Top of LISTED ENTRIES

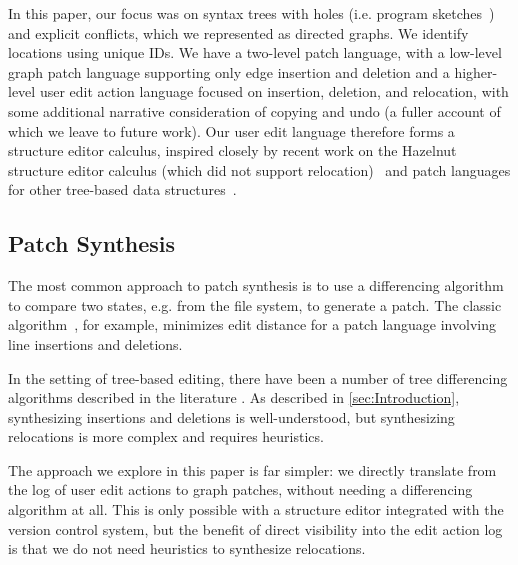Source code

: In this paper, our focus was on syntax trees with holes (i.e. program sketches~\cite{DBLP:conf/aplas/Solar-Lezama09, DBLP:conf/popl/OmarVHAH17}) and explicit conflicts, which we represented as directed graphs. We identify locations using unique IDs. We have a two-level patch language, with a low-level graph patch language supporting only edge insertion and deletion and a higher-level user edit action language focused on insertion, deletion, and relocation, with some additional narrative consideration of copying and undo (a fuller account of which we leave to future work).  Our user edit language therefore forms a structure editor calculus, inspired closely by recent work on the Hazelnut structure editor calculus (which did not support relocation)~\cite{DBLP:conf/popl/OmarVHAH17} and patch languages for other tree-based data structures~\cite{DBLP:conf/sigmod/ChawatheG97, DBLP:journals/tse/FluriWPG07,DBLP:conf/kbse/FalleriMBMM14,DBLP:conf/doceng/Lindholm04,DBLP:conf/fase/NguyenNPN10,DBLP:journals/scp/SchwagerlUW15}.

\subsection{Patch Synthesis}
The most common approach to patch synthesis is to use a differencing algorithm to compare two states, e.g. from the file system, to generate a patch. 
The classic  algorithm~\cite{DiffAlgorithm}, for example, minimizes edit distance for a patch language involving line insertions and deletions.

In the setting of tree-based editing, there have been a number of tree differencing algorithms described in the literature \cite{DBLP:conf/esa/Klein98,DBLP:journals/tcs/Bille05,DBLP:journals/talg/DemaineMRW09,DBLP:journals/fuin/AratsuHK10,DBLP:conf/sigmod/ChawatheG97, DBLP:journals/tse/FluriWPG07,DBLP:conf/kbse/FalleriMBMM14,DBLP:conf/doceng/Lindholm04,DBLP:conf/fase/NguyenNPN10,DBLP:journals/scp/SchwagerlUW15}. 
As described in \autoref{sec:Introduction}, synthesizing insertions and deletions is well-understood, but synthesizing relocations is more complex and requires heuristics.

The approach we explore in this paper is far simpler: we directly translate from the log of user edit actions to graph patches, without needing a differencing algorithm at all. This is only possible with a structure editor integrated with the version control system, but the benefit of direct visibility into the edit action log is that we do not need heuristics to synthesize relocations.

Bottom of LISTED ENTRIES

# [REQUIRED ACTION]
Transcribe the listing exactly; skip the pictures.

# [COMPLETED TASK]
Source code

: In this paper, our focus was on syntax trees with holes (i.e. program sketches~\cite{DBLP:conf/aplas/Solar-Lezama09, DBLP:conf/popl/OmarVHAH17}) and explicit conflicts, which we represented as directed graphs. We identify locations using unique IDs. We have a two-level patch language, with a low-level graph patch language supporting only edge insertion and deletion and a higher-level user edit action language focused on insertion, deletion, and relocation, with some additional narrative consideration of copying and undo (a fuller account of which we leave to future work).  Our user edit language therefore forms a structure editor calculus, inspired closely by recent work on the Hazelnut structure editor calculus (which did not support relocation)~\cite{DBLP:conf/popl/OmarVHAH17} and patch languages for other tree-based data structures~\cite{DBLP:conf/sigmod/ChawatheG97, DBLP:journals/tse/FluriWPG07,DBLP:conf/kbse/FalleriMBMM14,DBLP:conf/doceng/Lindholm04,DBLP:conf/fase/NguyenNPN10,DBLP:journals/scp/SchwagerlUW15}.

\subsection{Patch Synthesis}
The most common approach to patch synthesis is to use a differencing algorithm to compare two states, e.g. from the file system, to generate a patch. 
The classic  algorithm~\cite{DiffAlgorithm}, for example, minimizes edit distance for a patch language involving line insertions and deletions.

In the setting of tree-based editing, there have been a number of tree differencing algorithms described in the literature \cite{DBLP:conf/esa/Klein98,DBLP:journals/tcs/Bille05,DBLP:journals/talg/DemaineMRW09,DBLP:journals/fuin/AratsuHK10,DBLP:conf/sigmod/ChawatheG97, DBLP:journals/tse/FluriWPG07,DBLP:conf/kbse/FalleriMBMM14,DBLP:conf/doceng/Lindholm04,DBLP:conf/fase/NguyenNPN10,DBLP:journals/scp/SchwagerlUW15}. 
As described in \autoref{sec:Introduction}, synthesizing insertions and deletions is well-understood, but synthesizing relocations is more complex and requires heuristics.

The approach we explore in this paper is far simpler: we directly translate from the log of user edit actions to graph patches, without needing a differencing algorithm at all. This is only possible with a structure editor integrated with the version control system, but the benefit of direct visibility into the edit action log is that we do not need heuristics to synthesize relocations.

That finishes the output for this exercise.